During the Twelfth Five-Year Plan, the consumption of non-fossil fuels accounted for 11.2 percent of total use, up 4.4 percentage points since 2005. There isn't any problem to meet the 11.4-percent requirement in the Twelfth Five-Year Plan as we continuously seek to optimize the energy consumption structure. Also, compared with 2005, the forest coverage has increased by 2.188 billion cubic meters, far exceeding our previous promise of 1.5 billion cubic meters expansion.

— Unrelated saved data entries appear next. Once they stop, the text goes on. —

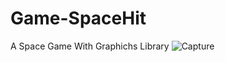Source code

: # Game-SpaceHit
A Space Game With Graphichs Library
![Capture](https://user-images.githubusercontent.com/48295407/152640835-f51f27e0-fbbd-4d32-9fd4-dcfb853268ac.PNG)
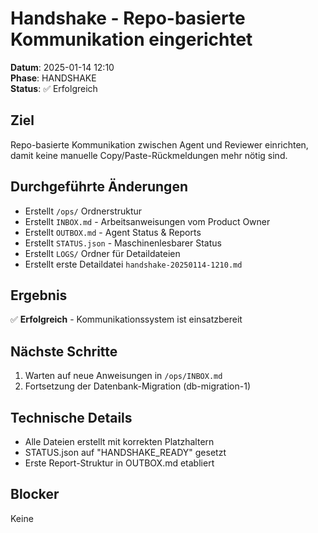 # Handshake - Repo-basierte Kommunikation eingerichtet

**Datum**: 2025-01-14 12:10  
**Phase**: HANDSHAKE  
**Status**: ✅ Erfolgreich  

## Ziel
Repo-basierte Kommunikation zwischen Agent und Reviewer einrichten, damit keine manuelle Copy/Paste-Rückmeldungen mehr nötig sind.

## Durchgeführte Änderungen
- Erstellt `/ops/` Ordnerstruktur
- Erstellt `INBOX.md` - Arbeitsanweisungen vom Product Owner
- Erstellt `OUTBOX.md` - Agent Status & Reports
- Erstellt `STATUS.json` - Maschinenlesbarer Status
- Erstellt `LOGS/` Ordner für Detaildateien
- Erstellt erste Detaildatei `handshake-20250114-1210.md`

## Ergebnis
✅ **Erfolgreich** - Kommunikationssystem ist einsatzbereit

## Nächste Schritte
1. Warten auf neue Anweisungen in `/ops/INBOX.md`
2. Fortsetzung der Datenbank-Migration (db-migration-1)

## Technische Details
- Alle Dateien erstellt mit korrekten Platzhaltern
- STATUS.json auf "HANDSHAKE_READY" gesetzt
- Erste Report-Struktur in OUTBOX.md etabliert

## Blocker
Keine
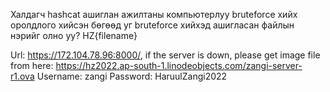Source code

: Халдагч hashcat ашиглан ажилтаны компьютерлуу bruteforce хийх оролдлого хийсэн бөгөөд уг bruteforce хийхэд ашигласан файлын нэрийг олно уу? HZ{filename}

Url: https://172.104.78.96:8000/, if the server is down, please get image file from here: https://hz2022.ap-south-1.linodeobjects.com/zangi-server-r1.ova
Username: zangi
Password: HaruulZangi2022
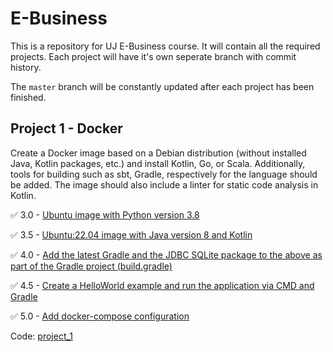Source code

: # E-Business

This is a repository for UJ E-Business course. It will contain all the required projects. Each project will have it's own seperate branch with commit history.

The `master` branch will be constantly updated after each project has been finished.

## Project 1 - Docker

Create a Docker image based on a Debian distribution (without installed Java, Kotlin packages, etc.) and install Kotlin, Go, or Scala. Additionally, tools for building such as sbt, Gradle, respectively for the language should be added. The image should also include a linter for static code analysis in Kotlin.

:white_check_mark: 3.0 - [Ubuntu image with Python version 3.8](https://github.com/frieZZerr/UJ-E-Business/commit/73f0f591d315ee8b1d62a8990b99811331e92d1e)

:white_check_mark: 3.5 - [Ubuntu:22.04 image with Java version 8 and Kotlin](https://github.com/frieZZerr/UJ-E-Business/commit/1eae08f2bbd39ee78c8c51c36d17352be099e6ea)

:white_check_mark: 4.0 - [Add the latest Gradle and the JDBC SQLite package to the above as part of the Gradle project (build.gradle)](https://github.com/frieZZerr/UJ-E-Business/commit/eac1658a933c92a887b61023574033c061363b39)

:white_check_mark: 4.5 - [Create a HelloWorld example and run the application via CMD and Gradle](https://github.com/frieZZerr/UJ-E-Business/commit/224e69a4d95e45453a3bb6c5761a8035450655ab)

:white_check_mark: 5.0 - [Add docker-compose configuration](https://github.com/frieZZerr/UJ-E-Business/commit/67d3d680b5bf157f8d034b77fe38d19e8ded5a20)

Code: [project_1](https://github.com/frieZZerr/UJ-E-Business/tree/project_1)
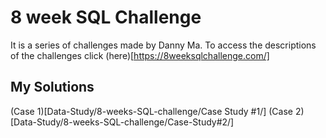 # 8 week SQL Challenge

It is a series of challenges made by Danny Ma.
To access the descriptions of the challenges click (here)[https://8weeksqlchallenge.com/]

## My Solutions
(Case 1)[Data-Study/8-weeks-SQL-challenge/Case Study #1/]
(Case 2)[Data-Study/8-weeks-SQL-challenge/Case-Study#2/]
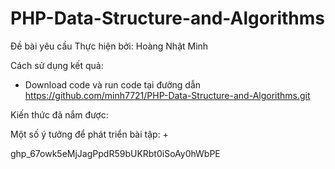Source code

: # PHP-Data-Structure-and-Algorithms

Đề bài yêu cầu 
Thực hiện bởi: Hoàng Nhật Minh

Cách sử dụng kết quả:
+ Download code và run code tại đường dẫn https://github.com/minh7721/PHP-Data-Structure-and-Algorithms.git

Kiến thức đã nắm được: 

Một số ý tưởng để phát triển bài tập:
+ 


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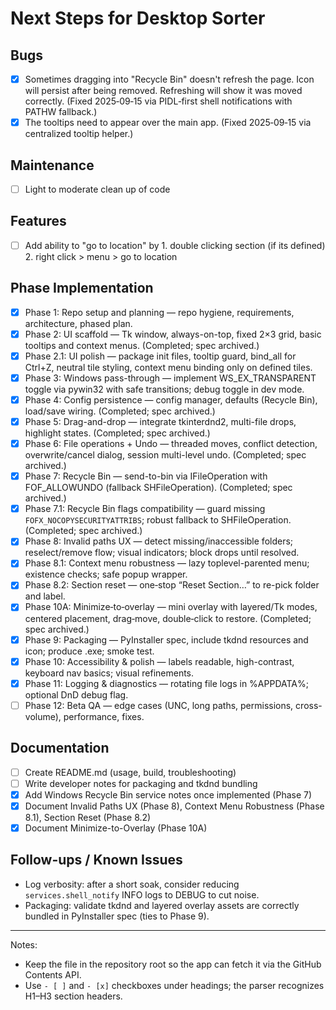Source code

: # Next Steps for Desktop Sorter

## Bugs
- [x] Sometimes dragging into "Recycle Bin" doesn't refresh the page. Icon will persist after being removed. Refreshing will show it was moved correctly. (Fixed 2025‑09‑15 via PIDL‑first shell notifications with PATHW fallback.)
- [x] The tooltips need to appear over the main app. (Fixed 2025‑09‑15 via centralized tooltip helper.)

## Maintenance
- [ ] Light to moderate clean up of code

## Features
- [ ] Add ability to "go to location" by 1. double clicking section (if its defined) 2. right click > menu > go to location

## Phase Implementation
- [x] Phase 1: Repo setup and planning — repo hygiene, requirements, architecture, phased plan.
- [x] Phase 2: UI scaffold — Tk window, always-on-top, fixed 2×3 grid, basic tooltips and context menus. (Completed; spec archived.)
- [x] Phase 2.1: UI polish — package init files, tooltip guard, bind_all for Ctrl+Z, neutral tile styling, context menu binding only on defined tiles.
- [x] Phase 3: Windows pass-through — implement WS_EX_TRANSPARENT toggle via pywin32 with safe transitions; debug toggle in dev mode.
- [x] Phase 4: Config persistence — config manager, defaults (Recycle Bin), load/save wiring. (Completed; spec archived.)
- [x] Phase 5: Drag-and-drop — integrate tkinterdnd2, multi-file drops, highlight states. (Completed; spec archived.)
- [x] Phase 6: File operations + Undo — threaded moves, conflict detection, overwrite/cancel dialog, session multi-level undo. (Completed; spec archived.)
- [x] Phase 7: Recycle Bin — send-to-bin via IFileOperation with FOF_ALLOWUNDO (fallback SHFileOperation). (Completed; spec archived.)
- [x] Phase 7.1: Recycle Bin flags compatibility — guard missing `FOFX_NOCOPYSECURITYATTRIBS`; robust fallback to SHFileOperation. (Completed; spec archived.)
- [x] Phase 8: Invalid paths UX — detect missing/inaccessible folders; reselect/remove flow; visual indicators; block drops until resolved.
- [x] Phase 8.1: Context menu robustness — lazy toplevel-parented menu; existence checks; safe popup wrapper.
- [x] Phase 8.2: Section reset — one‑stop “Reset Section…” to re-pick folder and label.
- [x] Phase 10A: Minimize‑to‑overlay — mini overlay with layered/Tk modes, centered placement, drag‑move, double‑click to restore. (Completed; spec archived.)
- [x] Phase 9: Packaging — PyInstaller spec, include tkdnd resources and icon; produce .exe; smoke test.
- [x] Phase 10: Accessibility & polish — labels readable, high-contrast, keyboard nav basics; visual refinements.
- [x] Phase 11: Logging & diagnostics — rotating file logs in %APPDATA%; optional DnD debug flag.
- [ ] Phase 12: Beta QA — edge cases (UNC, long paths, permissions, cross-volume), performance, fixes.

## Documentation
- [ ] Create README.md (usage, build, troubleshooting)
- [ ] Write developer notes for packaging and tkdnd bundling
- [x] Add Windows Recycle Bin service notes once implemented (Phase 7)
- [x] Document Invalid Paths UX (Phase 8), Context Menu Robustness (Phase 8.1), Section Reset (Phase 8.2)
- [x] Document Minimize-to-Overlay (Phase 10A)

## Follow-ups / Known Issues
- Log verbosity: after a short soak, consider reducing `services.shell_notify` INFO logs to DEBUG to cut noise.
- Packaging: validate tkdnd and layered overlay assets are correctly bundled in PyInstaller spec (ties to Phase 9).

---

Notes:
- Keep the file in the repository root so the app can fetch it via the GitHub Contents API.
- Use `- [ ]` and `- [x]` checkboxes under headings; the parser recognizes H1–H3 section headers.
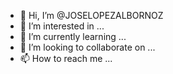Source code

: - 👋 Hi, I’m @JOSELOPEZALBORNOZ
- 👀 I’m interested in ...
- 🌱 I’m currently learning ...
- 💞️ I’m looking to collaborate on ...
- 📫 How to reach me ...

<!---
JOSELOPEZALBORNOZ/JOSELOPEZALBORNOZ is a ✨ special ✨ repository because its `README.md` (this file) appears on your GitHub profile.
You can click the Preview link to take a look at your changes.
--->
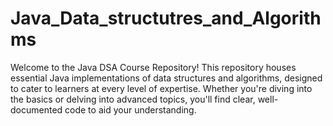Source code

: # Java_Data_structutres_and_Algorithms
Welcome to the Java DSA Course Repository! This repository houses essential Java implementations of data structures and algorithms, designed to cater to learners at every level of expertise. Whether you're diving into the basics or delving into advanced topics, you'll find clear, well-documented code to aid your understanding.
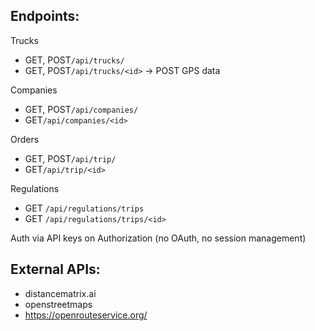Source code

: 

Endpoints:
---
Trucks
- GET, POST`/api/trucks/`
- GET, POST`/api/trucks/<id>` -> POST GPS data

Companies
- GET, POST`/api/companies/`
- GET`/api/companies/<id>`

Orders
- GET, POST`/api/trip/`
- GET`/api/trip/<id>`

Regulations
- GET `/api/regulations/trips`
- GET `/api/regulations/trips/<id>`



Auth via API keys on Authorization (no OAuth, no session management)

External APIs:
---
- distancematrix.ai
- openstreetmaps
- https://openrouteservice.org/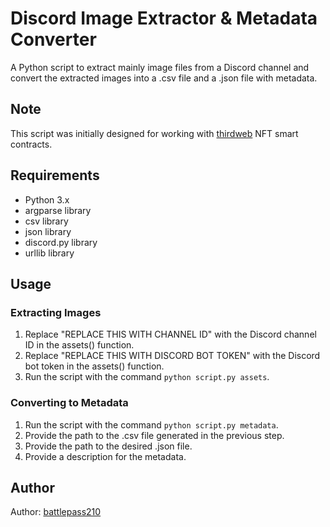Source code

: # Discord Image Extractor & Metadata Converter

A Python script to extract mainly image files from a Discord channel and convert the extracted images into a .csv file and a .json file with metadata.

## Note
This script was initially designed for working with [thirdweb](https://thirdweb.com/) NFT smart contracts.

## Requirements
- Python 3.x
- argparse library
- csv library
- json library
- discord.py library
- urllib library

## Usage
### Extracting Images
1. Replace "REPLACE THIS WITH CHANNEL ID" with the Discord channel ID in the assets() function.
2. Replace "REPLACE THIS WITH DISCORD BOT TOKEN" with the Discord bot token in the assets() function.
3. Run the script with the command `python script.py assets`.

### Converting to Metadata
1. Run the script with the command `python script.py metadata`.
2. Provide the path to the .csv file generated in the previous step.
3. Provide the path to the desired .json file.
4. Provide a description for the metadata.

## Author
Author: [battlepass210](https://github.com/battlepass210)

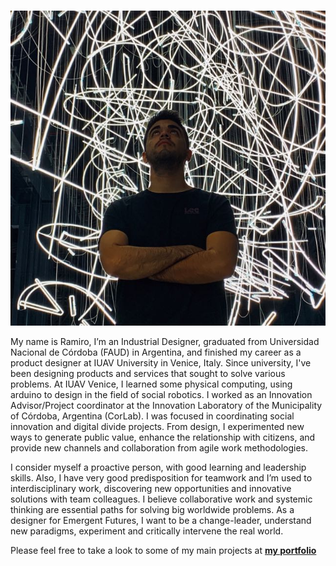 # 

![me](../images/foto.jpg)



My name is Ramiro, I’m an Industrial Designer, graduated from Universidad Nacional de Córdoba (FAUD) in Argentina, and finished my career as a product designer at IUAV University in Venice, Italy. 
Since university, I've been designing products and services that sought to solve various problems. At IUAV Venice, I learned some physical computing, using arduino to design in the field of social robotics. I worked as an Innovation Advisor/Project coordinator at the Innovation Laboratory of the Municipality of Córdoba, Argentina (CorLab). I was focused in coordinating social innovation and digital divide projects. From design, I experimented new ways to generate public value, enhance the relationship with citizens, and provide new channels and collaboration from agile work methodologies. 

I consider myself a proactive person, with good learning and leadership skills. Also, I have very good predisposition for teamwork and I’m used to interdisciplinary work, discovering new opportunities and innovative solutions with team colleagues. I believe collaborative work and systemic thinking are essential paths for solving big worldwide problems. As a designer for Emergent Futures, I want to be a change-leader, understand new paradigms, experiment and critically intervene the real world.


Please feel free to take a look to some of my main projects at **[my portfolio](https://www.behance.net/ramiarganafd03)**


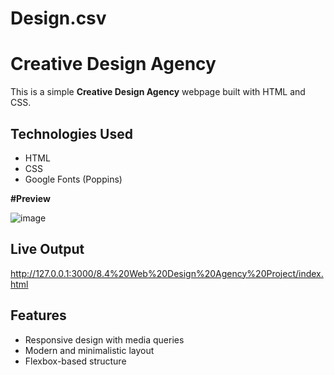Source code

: # Design.csv
# Creative Design Agency

This is a simple **Creative Design Agency** webpage built with HTML and CSS.

##  Technologies Used
- HTML
- CSS
- Google Fonts (Poppins)

**#Preview**

![image](https://github.com/user-attachments/assets/be7be292-9582-4d7f-af95-c71c285859c5)

## Live Output
http://127.0.0.1:3000/8.4%20Web%20Design%20Agency%20Project/index.html


## Features
- Responsive design with media queries
- Modern and minimalistic layout
- Flexbox-based structure

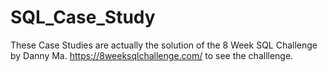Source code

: # SQL_Case_Study
These Case Studies are actually the solution of the 8 Week SQL Challenge by Danny Ma.
https://8weeksqlchallenge.com/ to see the challlenge.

Pilot projects to build low-carbon cities, industrial parks and communities are being carried out in anorderly way. Seven carbon emission trading centers are all online now. These achievements show we are gradually expanding our ability to deal with climate change. Across society, awareness of low-carbon development and the capability of making that happen have both risen remarkably. It is fair to say that China has made important contributions to mitigating global climate change. Last June, the Chinese government submitted a report on China's voluntary actions regarding post-2020 climate change to the Secretariat of the United Nations Framework Convention on Climate Change (UNFCCC). The report contains the detailed objectives and missions for China in the period so I am not going to repeat them here.

Now I will be happy to take your questions.

Hu Kaihong:

Thank you, Mr. Xie. The floor is open. As usual, please identify yourself and the media outlet you represent before asking a question.